As described by US Fish and Wildlife Service fish biologist Brian Mahardja and his co-authors in San Francisco Estuary & Watershed Science, the newcomer is an inch-long, minnow-like fish called the bluefin killifish (Lucania goodei), indigenous to Florida and adjacent southeastern states. It was first detected in the Delta Cross Channel during a beach seine survey in October 2017, and subsequently found in Beaver and Hog sloughs and at Decker, Sherman, and Brannan islands. With surveys curtailed by the coronavirus pandemic, current data is sparse, although 13 were caught before March and one was caught in June.

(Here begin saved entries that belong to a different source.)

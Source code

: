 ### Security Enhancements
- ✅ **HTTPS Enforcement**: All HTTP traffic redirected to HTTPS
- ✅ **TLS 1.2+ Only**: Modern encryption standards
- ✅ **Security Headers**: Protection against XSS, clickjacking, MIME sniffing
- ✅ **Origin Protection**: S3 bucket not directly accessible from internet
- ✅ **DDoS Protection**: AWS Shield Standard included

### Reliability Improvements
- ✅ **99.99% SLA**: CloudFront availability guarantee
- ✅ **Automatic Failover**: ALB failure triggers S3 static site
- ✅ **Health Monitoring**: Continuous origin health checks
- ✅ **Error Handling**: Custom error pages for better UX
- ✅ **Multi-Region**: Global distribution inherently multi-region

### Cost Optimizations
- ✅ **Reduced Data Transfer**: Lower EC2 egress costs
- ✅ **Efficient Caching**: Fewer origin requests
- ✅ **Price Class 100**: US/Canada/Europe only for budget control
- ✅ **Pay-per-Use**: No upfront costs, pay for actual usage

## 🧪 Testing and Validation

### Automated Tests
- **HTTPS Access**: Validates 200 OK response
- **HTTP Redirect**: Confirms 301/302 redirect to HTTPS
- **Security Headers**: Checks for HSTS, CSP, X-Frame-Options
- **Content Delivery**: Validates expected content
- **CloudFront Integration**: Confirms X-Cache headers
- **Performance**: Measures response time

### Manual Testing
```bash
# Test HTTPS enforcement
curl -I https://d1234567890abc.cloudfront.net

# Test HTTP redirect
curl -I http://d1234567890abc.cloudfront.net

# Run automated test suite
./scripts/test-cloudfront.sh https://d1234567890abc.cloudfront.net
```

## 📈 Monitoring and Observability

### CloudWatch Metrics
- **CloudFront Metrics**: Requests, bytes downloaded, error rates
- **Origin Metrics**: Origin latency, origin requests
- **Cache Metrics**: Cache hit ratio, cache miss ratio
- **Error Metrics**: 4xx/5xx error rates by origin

Bluefin killifish are popular in the freshwater aquarium trade, and the authors suspect the founders of the Delta population were released by a former owner near the Sacramento River, which connects with the Delta Cross Channel in summer and fall. “It’s highly likely that the species is established in the Delta,” says Mahardja. Its life history suggests strong potential: it requires fresh water and submerged aquatic vegetation, has survived temperatures as low as 8.9 degrees C (48 degrees F), and is a fecund spawner with a long reproductive season. Climate change may improve the killifish’s overwinter survival, and planned tidal wetland restoration in the Delta will expand its preferred shallow water habitat. It’s not clear how the killifish interacts with other species and there’s no funding to investigate; Mahardja says the beds of exotic vegetation where it feeds and breeds aren’t heavily used by native fish. Still, even a small fish in the wrong place can cause big problems. This one highlights the underappreciated role of the aquarium trade as a pathway for introductions. Co-author and FWS colleague Louanne McMartin says a “Don’t Let it Loose” program (similar to the “Don’t Plant a Pest” initiative for horticulturists) has been created to educate retailers and fish fanciers about the risks: “It is important to engage the public to bring about a change of behaviour, such as preventing people from dumping fish bait and releasing pets into our waterways that could result in the introduction of an unwanted species.”